In operation of the starscope 10 a specific date and time at which it is desired to view the locations of celestial bodies is selected. The date dial selector 46 is then rotated with respect to the date ring 22 by means of rotating the part 26 of the hemispherical member 14 of the starscope with respect to the rest of the starscope until the sun arrow 52 points to the date selected. The hour dial indicator 54 is then rotated in relation to the date dial selector until the twelve midnight indication on the hour dial indicator aligns with the view arrow 50 on the date dial selector, as indicated in FIGURE 3.
With the view arrow 50 on the date dial selector 46 in alignment with the twelve midnight indication on the hour dial indicator 54 and the selected date on the date ring 22 in alignment with the sun arrow 52 on the date dial selector the mask which rotates with the date dial selector 46 will allow the celestial bodies which are visible at midnight on the selected day to be visible within the starscope when the inner surface of the starscope is viewed from the opening 34.

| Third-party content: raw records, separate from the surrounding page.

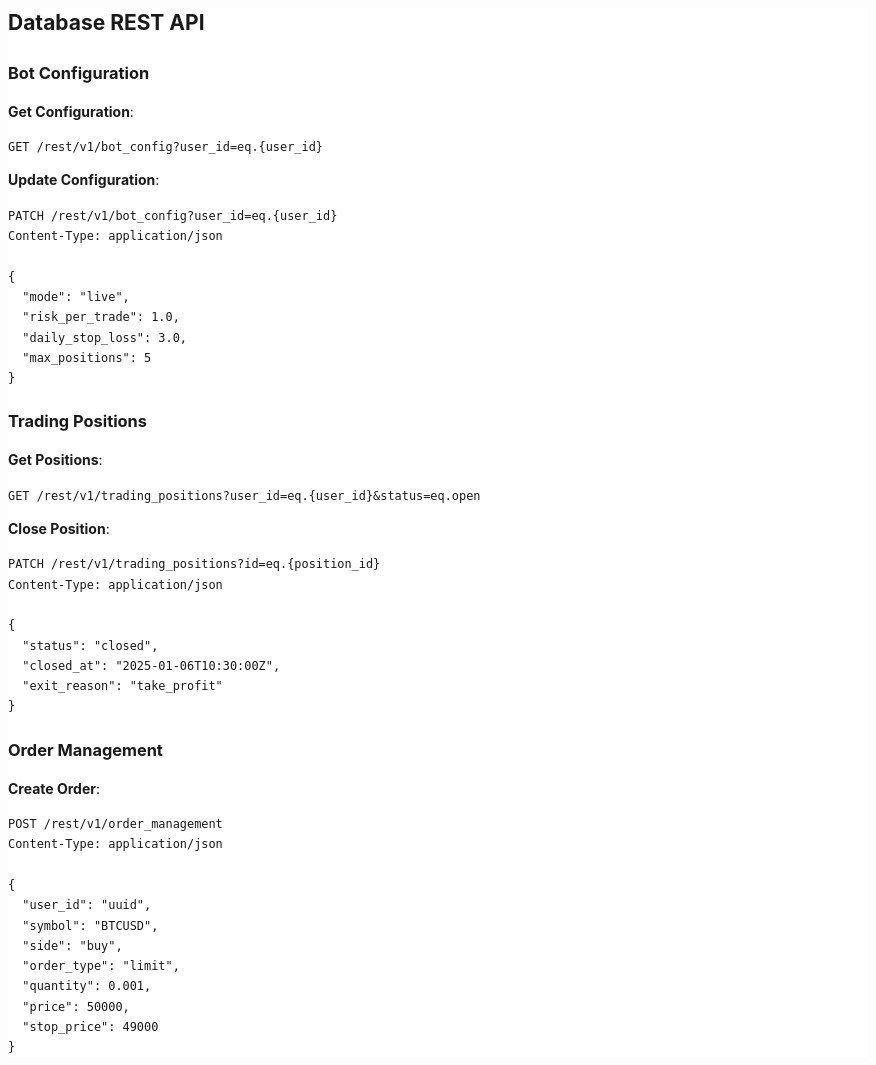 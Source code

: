 ## Database REST API

### Bot Configuration

**Get Configuration**:
```http
GET /rest/v1/bot_config?user_id=eq.{user_id}
```

**Update Configuration**:
```http
PATCH /rest/v1/bot_config?user_id=eq.{user_id}
Content-Type: application/json

{
  "mode": "live",
  "risk_per_trade": 1.0,
  "daily_stop_loss": 3.0,
  "max_positions": 5
}
```

### Trading Positions

**Get Positions**:
```http
GET /rest/v1/trading_positions?user_id=eq.{user_id}&status=eq.open
```

**Close Position**:
```http
PATCH /rest/v1/trading_positions?id=eq.{position_id}
Content-Type: application/json

{
  "status": "closed",
  "closed_at": "2025-01-06T10:30:00Z",
  "exit_reason": "take_profit"
}
```

### Order Management

**Create Order**:
```http
POST /rest/v1/order_management
Content-Type: application/json

{
  "user_id": "uuid",
  "symbol": "BTCUSD",
  "side": "buy",
  "order_type": "limit",
  "quantity": 0.001,
  "price": 50000,
  "stop_price": 49000
}
```
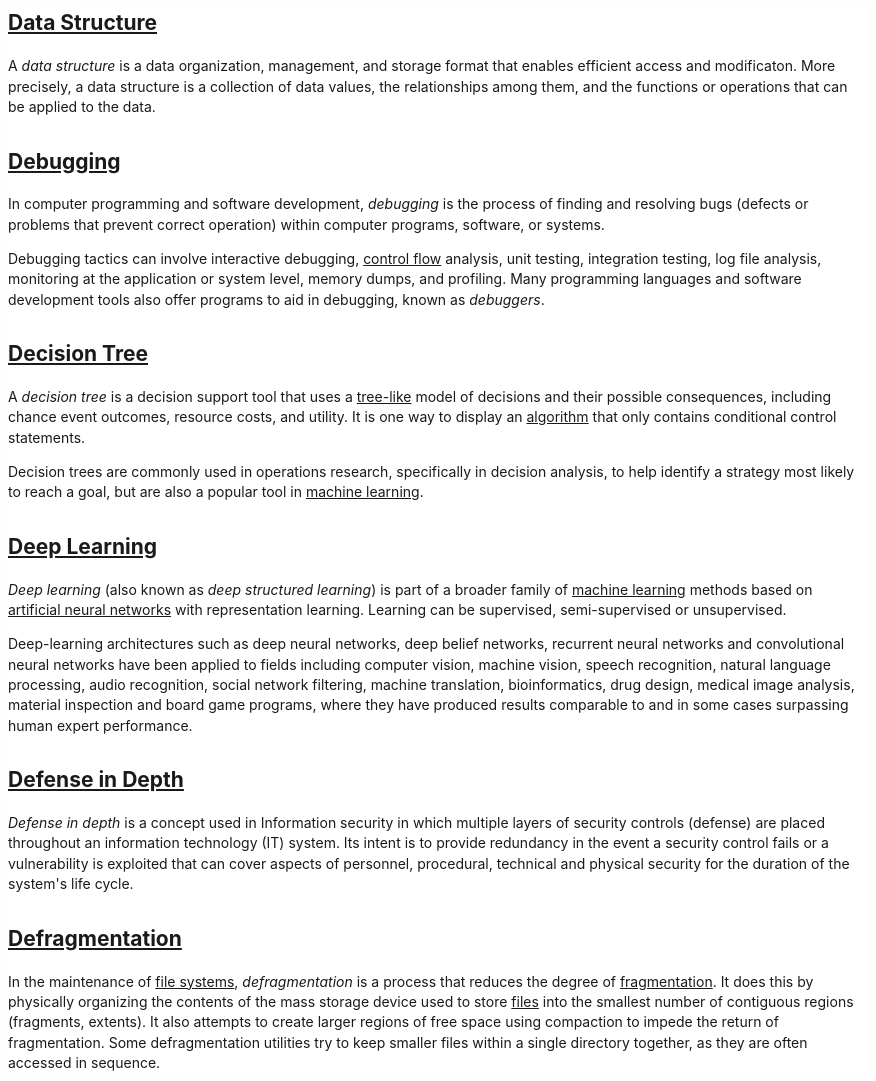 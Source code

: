 ## [Data Structure](https://en.wikipedia.org/wiki/Data_structure)
A _data structure_ is a data organization, management, and storage format that enables efficient access and modificaton. More precisely, a data structure is a collection of data values, the relationships among them, and the functions or operations that can be applied to the data.

## [Debugging](https://en.wikipedia.org/wiki/Debugging)
In computer programming and software development, _debugging_ is the process of finding and resolving bugs (defects or problems that prevent correct operation) within computer programs, software, or systems.

Debugging tactics can involve interactive debugging, [control flow](#control-flow) analysis, unit testing, integration testing, log file analysis, monitoring at the application or system level, memory dumps, and profiling. Many programming languages and software development tools also offer programs to aid in debugging, known as _debuggers_.

## [Decision Tree](https://en.wikipedia.org/wiki/Decision_tree)
A _decision tree_ is a decision support tool that uses a [tree-like](#tree) model of decisions and their possible consequences, including chance event outcomes, resource costs, and utility. It is one way to display an [algorithm](#algorithm) that only contains conditional control statements.

Decision trees are commonly used in operations research, specifically in decision analysis, to help identify a strategy most likely to reach a goal, but are also a popular tool in [machine learning](#machine-learning).

## [Deep Learning](https://en.wikipedia.org/wiki/Deep_learning)
_Deep learning_ (also known as _deep structured learning_) is part of a broader family of [machine learning](#machine-learning) methods based on [artificial neural networks](#artificial-neural-network) with representation learning. Learning can be supervised, semi-supervised or unsupervised.

Deep-learning architectures such as deep neural networks, deep belief networks, recurrent neural networks and convolutional neural networks have been applied to fields including computer vision, machine vision, speech recognition, natural language processing, audio recognition, social network filtering, machine translation, bioinformatics, drug design, medical image analysis, material inspection and board game programs, where they have produced results comparable to and in some cases surpassing human expert performance.

## [Defense in Depth](https://en.wikipedia.org/wiki/Defense_in_depth_(computing))
_Defense in depth_ is a concept used in Information security in which multiple layers of security controls (defense) are placed throughout an information technology (IT) system. Its intent is to provide redundancy in the event a security control fails or a vulnerability is exploited that can cover aspects of personnel, procedural, technical and physical security for the duration of the system's life cycle.

## [Defragmentation](https://en.wikipedia.org/wiki/Defragmentation)
In the maintenance of [file systems](#file-system), _defragmentation_ is a process that reduces the degree of [fragmentation](#file-system-fragmentation). It does this by physically organizing the contents of the mass storage device used to store [files](#file) into the smallest number of contiguous regions (fragments, extents). It also attempts to create larger regions of free space using compaction to impede the return of fragmentation. Some defragmentation utilities try to keep smaller files within a single directory together, as they are often accessed in sequence.
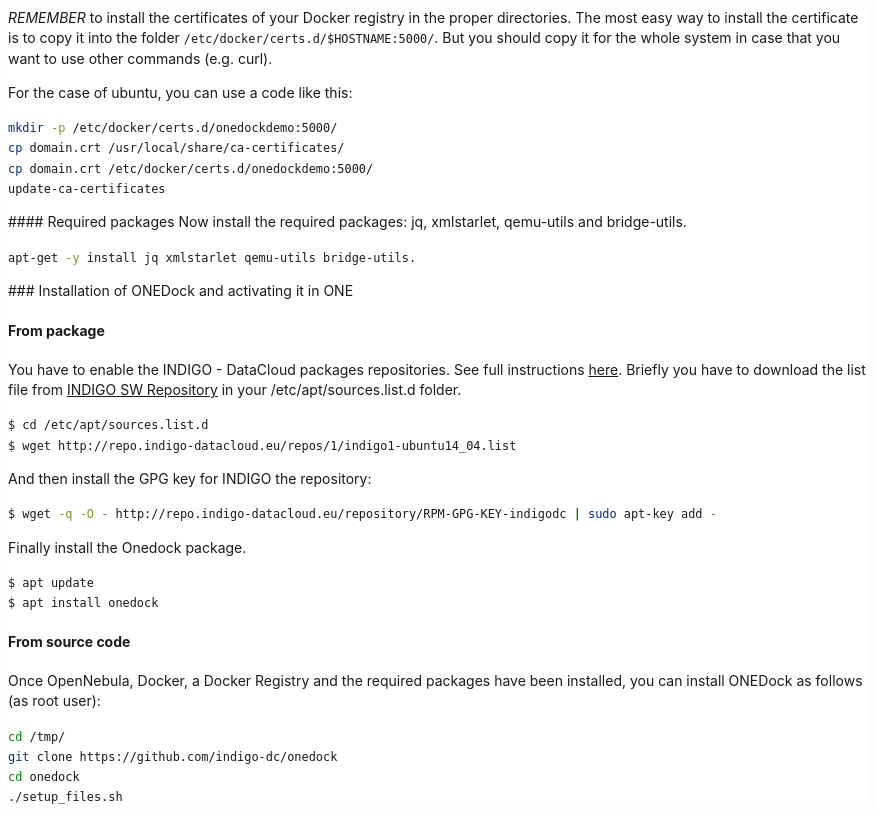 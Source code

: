 _REMEMBER_ to install the certificates of your Docker registry in the proper directories. The most easy way to install the certificate is to copy it into the folder ```/etc/docker/certs.d/$HOSTNAME:5000/```. But you should copy it for the whole system in case that you want to use other commands (e.g. curl).

For the case of ubuntu, you can use a code like this:

```bash
mkdir -p /etc/docker/certs.d/onedockdemo:5000/
cp domain.crt /usr/local/share/ca-certificates/
cp domain.crt /etc/docker/certs.d/onedockdemo:5000/
update-ca-certificates
```
<a name="front-u-packages" />
#### Required packages
Now install the required packages: jq, xmlstarlet, qemu-utils and bridge-utils.

```bash
apt-get -y install jq xmlstarlet qemu-utils bridge-utils.
```
<a name="front-u-install" />
### Installation of ONEDock and activating it in ONE

#### From package
You have to enable the INDIGO - DataCloud packages repositories. See full instructions
[here](https://indigo-dc.gitbooks.io/indigo-datacloud-releases/content/generic_installation_and_configuration_guide_1.html#id4). Briefly you have to download the list file from [INDIGO SW Repository](http://repo.indigo-datacloud.eu/repos/1/indigo1-ubuntu14_04.list) in your /etc/apt/sources.list.d folder.

```sh
$ cd /etc/apt/sources.list.d
$ wget http://repo.indigo-datacloud.eu/repos/1/indigo1-ubuntu14_04.list
```

And then install the GPG key for INDIGO the repository:

```sh
$ wget -q -O - http://repo.indigo-datacloud.eu/repository/RPM-GPG-KEY-indigodc | sudo apt-key add -
```

Finally install the Onedock package.

```sh
$ apt update
$ apt install onedock
```

#### From source code
Once OpenNebula, Docker, a Docker Registry and the required packages have been installed, you can install ONEDock as follows (as root user):

```bash
cd /tmp/
git clone https://github.com/indigo-dc/onedock
cd onedock
./setup_files.sh
```
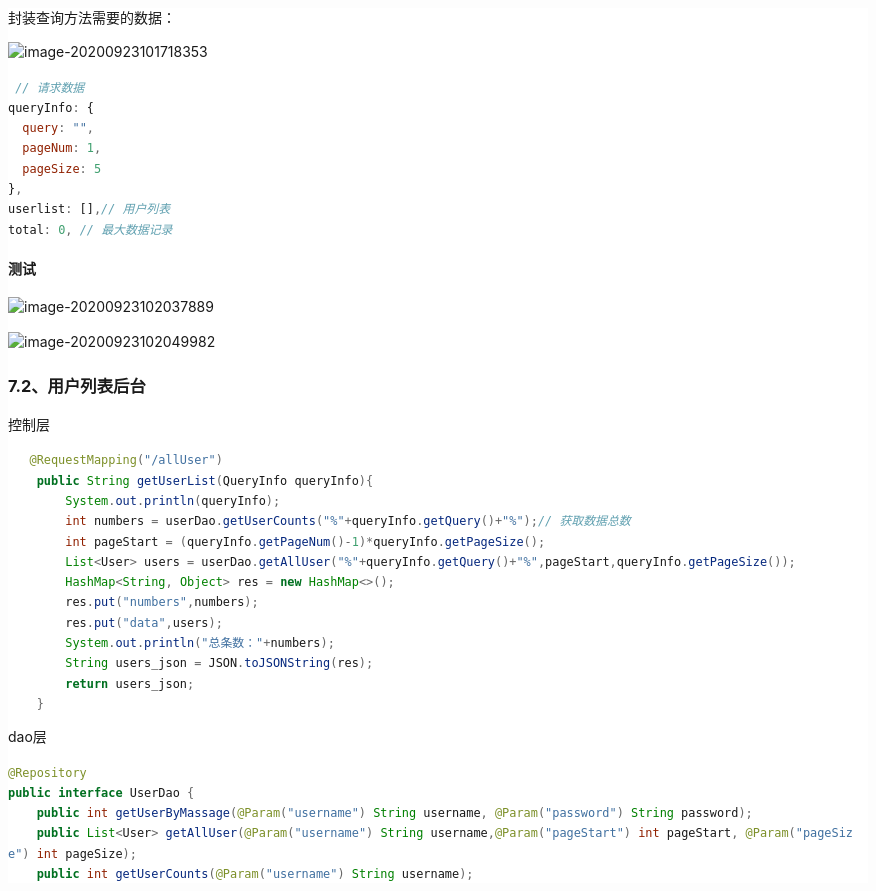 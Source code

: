 封装查询方法需要的数据：

![image-20200923101718353](E:\Download\Typora\image-20200923101718353.png)

```js
 // 请求数据
queryInfo: {
  query: "",
  pageNum: 1,
  pageSize: 5
},
userlist: [],// 用户列表
total: 0, // 最大数据记录
```

#### 测试

![image-20200923102037889](E:\Download\Typora\image-20200923102037889.png)

![image-20200923102049982](E:\Download\Typora\image-20200923102049982.png)



### 7.2、用户列表后台

控制层

```java
   @RequestMapping("/allUser")
    public String getUserList(QueryInfo queryInfo){
        System.out.println(queryInfo);
        int numbers = userDao.getUserCounts("%"+queryInfo.getQuery()+"%");// 获取数据总数
        int pageStart = (queryInfo.getPageNum()-1)*queryInfo.getPageSize();
        List<User> users = userDao.getAllUser("%"+queryInfo.getQuery()+"%",pageStart,queryInfo.getPageSize());
        HashMap<String, Object> res = new HashMap<>();
        res.put("numbers",numbers);
        res.put("data",users);
        System.out.println("总条数："+numbers);
        String users_json = JSON.toJSONString(res);
        return users_json;
    }
```

dao层

```java
@Repository
public interface UserDao {
    public int getUserByMassage(@Param("username") String username, @Param("password") String password);
    public List<User> getAllUser(@Param("username") String username,@Param("pageStart") int pageStart, @Param("pageSize") int pageSize);
    public int getUserCounts(@Param("username") String username);
```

The hour dial indicator 54 may then be held stationary with respect to the date ring while the date dial selector 46 and the mask 40 together with the part 26 of member 14 are rotated relative thereto until the view arrow 50 points to the time indication on the hour dial indicator at which it is desired to view the celestial bodies. The view within the starscope from the opening 34 will then be the desired representation of the celestial bodies on the selected day at the selected time.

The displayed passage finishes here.